- A single page on the site will be heavily dynamic, pulling in information from various external sources for display.
- Other pages will be mostly static, but they may have a few dynamic things sprinkled-in that require pulling information from the same website locally, e.g. from the site database.
Now, I can do this easily enough for JS users, by delivering HTML+JS content to the browser, and using Ajax to load the dynamic information in the background and display it when it's ready. That's all fine. That's what I want to do.
However, that obviously won't work for non-JS users. So as far as I can tell, I have basically two options:
Make the entire page dynamic (e.g. .php), get the dynamic information server-side, and deliver that to the browser. My problem with this is that it means no nice, clean, static pages that can be quickly served by Nginx and cached by browsers, and also that it would probably be forced on JS users too.
Deliver static HTML content as normal, with iframes where needed which display small PHP pages.

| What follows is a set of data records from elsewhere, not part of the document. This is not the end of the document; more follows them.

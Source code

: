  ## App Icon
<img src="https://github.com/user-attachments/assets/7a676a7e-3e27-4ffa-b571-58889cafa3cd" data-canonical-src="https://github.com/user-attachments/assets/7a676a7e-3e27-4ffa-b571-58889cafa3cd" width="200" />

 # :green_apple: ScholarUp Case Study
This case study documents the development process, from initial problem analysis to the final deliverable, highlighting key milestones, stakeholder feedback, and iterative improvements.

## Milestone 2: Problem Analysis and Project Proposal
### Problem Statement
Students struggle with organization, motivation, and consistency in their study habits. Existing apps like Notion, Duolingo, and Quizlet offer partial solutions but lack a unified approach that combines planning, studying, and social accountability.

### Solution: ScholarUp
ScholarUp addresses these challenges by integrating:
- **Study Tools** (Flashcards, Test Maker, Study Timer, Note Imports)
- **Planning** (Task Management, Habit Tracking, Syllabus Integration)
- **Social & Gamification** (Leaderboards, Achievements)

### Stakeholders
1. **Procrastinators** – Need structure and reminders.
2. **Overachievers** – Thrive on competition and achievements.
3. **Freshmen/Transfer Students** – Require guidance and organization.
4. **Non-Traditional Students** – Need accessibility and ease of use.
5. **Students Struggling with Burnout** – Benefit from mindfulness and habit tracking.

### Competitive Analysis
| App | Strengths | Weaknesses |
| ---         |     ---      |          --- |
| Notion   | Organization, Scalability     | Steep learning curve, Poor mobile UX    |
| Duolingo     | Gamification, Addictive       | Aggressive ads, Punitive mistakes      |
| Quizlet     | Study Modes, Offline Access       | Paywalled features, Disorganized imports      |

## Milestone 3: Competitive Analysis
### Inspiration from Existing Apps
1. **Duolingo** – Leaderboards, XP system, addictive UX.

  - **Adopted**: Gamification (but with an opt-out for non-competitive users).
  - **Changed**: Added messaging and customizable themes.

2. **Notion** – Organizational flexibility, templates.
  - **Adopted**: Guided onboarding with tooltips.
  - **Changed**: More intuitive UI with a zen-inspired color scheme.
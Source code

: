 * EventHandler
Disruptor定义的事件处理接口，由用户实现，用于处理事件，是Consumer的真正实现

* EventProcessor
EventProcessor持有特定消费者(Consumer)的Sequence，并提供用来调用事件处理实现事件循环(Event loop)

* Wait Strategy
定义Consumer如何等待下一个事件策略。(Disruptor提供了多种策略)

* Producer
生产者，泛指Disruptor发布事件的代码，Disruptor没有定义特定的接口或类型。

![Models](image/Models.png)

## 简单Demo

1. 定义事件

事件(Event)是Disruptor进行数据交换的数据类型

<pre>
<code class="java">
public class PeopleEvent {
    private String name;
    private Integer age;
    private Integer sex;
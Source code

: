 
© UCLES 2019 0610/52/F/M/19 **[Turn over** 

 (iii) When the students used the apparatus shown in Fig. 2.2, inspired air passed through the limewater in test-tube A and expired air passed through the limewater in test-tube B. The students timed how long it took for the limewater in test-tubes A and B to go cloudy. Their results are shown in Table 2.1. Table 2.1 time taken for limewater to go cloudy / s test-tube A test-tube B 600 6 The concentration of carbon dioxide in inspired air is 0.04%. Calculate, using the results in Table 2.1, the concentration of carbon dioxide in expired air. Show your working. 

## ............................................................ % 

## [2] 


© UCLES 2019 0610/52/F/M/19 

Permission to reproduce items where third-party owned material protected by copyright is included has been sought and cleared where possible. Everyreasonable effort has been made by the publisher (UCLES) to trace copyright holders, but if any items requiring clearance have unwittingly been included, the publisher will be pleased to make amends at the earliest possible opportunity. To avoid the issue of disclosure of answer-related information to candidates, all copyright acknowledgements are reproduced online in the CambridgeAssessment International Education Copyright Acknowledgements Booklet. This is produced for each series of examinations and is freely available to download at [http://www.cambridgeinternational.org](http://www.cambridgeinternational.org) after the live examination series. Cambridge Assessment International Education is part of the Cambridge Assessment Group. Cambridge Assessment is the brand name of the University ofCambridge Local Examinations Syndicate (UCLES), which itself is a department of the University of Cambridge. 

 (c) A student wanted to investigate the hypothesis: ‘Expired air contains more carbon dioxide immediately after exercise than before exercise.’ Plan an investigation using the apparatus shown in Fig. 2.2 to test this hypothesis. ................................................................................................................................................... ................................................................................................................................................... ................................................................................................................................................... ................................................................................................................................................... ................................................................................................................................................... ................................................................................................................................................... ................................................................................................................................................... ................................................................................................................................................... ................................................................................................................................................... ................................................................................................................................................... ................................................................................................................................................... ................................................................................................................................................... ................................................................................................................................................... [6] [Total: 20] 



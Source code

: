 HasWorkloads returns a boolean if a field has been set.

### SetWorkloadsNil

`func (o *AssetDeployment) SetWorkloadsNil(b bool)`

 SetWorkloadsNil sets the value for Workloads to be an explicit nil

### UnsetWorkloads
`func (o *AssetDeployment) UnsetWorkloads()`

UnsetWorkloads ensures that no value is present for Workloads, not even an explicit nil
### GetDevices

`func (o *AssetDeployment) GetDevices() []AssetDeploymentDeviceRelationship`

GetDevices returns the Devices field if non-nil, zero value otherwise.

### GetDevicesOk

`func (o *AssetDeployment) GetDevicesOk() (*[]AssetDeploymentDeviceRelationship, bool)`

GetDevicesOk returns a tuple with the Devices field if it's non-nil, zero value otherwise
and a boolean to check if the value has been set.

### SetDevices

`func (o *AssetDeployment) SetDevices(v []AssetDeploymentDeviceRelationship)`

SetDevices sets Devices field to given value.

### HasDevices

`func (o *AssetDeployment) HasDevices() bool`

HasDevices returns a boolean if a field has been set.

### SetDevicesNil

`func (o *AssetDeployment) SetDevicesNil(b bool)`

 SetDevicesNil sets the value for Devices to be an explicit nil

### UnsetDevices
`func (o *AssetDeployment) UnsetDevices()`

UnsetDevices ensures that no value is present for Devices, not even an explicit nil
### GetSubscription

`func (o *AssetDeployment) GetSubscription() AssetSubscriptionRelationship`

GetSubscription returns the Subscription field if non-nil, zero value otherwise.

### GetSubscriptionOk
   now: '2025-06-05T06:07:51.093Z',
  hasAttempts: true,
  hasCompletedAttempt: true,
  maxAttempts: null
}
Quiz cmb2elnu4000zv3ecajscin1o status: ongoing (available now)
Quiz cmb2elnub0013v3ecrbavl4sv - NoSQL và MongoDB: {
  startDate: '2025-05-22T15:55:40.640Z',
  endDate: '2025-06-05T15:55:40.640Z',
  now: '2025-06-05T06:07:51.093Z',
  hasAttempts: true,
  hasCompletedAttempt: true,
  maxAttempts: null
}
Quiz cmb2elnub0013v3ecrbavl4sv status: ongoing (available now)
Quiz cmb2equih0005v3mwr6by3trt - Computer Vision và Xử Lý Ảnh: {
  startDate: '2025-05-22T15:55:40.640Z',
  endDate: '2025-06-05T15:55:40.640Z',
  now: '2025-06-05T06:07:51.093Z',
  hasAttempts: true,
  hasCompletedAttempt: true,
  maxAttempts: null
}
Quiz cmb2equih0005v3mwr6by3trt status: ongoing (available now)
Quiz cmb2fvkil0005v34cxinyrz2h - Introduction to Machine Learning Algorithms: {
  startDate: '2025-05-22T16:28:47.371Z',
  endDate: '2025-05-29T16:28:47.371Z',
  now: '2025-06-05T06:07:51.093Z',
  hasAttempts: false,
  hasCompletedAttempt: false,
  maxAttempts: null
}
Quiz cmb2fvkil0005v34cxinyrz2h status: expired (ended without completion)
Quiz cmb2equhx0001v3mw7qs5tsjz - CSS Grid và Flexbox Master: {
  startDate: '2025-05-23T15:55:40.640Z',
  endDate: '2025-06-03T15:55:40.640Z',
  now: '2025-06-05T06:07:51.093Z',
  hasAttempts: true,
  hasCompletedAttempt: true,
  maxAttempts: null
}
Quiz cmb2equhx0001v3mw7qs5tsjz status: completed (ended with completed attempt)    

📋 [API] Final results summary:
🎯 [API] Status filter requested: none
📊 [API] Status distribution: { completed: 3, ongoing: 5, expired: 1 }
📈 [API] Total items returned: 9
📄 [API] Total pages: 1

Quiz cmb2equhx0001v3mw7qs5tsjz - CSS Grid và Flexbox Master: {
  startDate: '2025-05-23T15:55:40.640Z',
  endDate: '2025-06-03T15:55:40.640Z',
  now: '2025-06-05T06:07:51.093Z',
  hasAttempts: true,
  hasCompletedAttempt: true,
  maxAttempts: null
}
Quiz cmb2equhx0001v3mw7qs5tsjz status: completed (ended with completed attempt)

For JS users, the script would remove the iframes and do the Ajax requests instead. My problem with this is that I've heard that iframes are the devil, although this article says otherwise.
Basically, most of the site visitors use JS, and I want to create a polished, perfect experience for them. However, basic non JS support is important too. I want to keep to having static HTML pages if possible for the fast speed with Nginx + browser caching. And I want to know the best way to deal with this situation under those circumstances.
Could you guys give me some advice here please? Should I go with one of the two options I listed? Are there more options I'm not considering? Are my goals invalid in the first place for some reason? Thanks.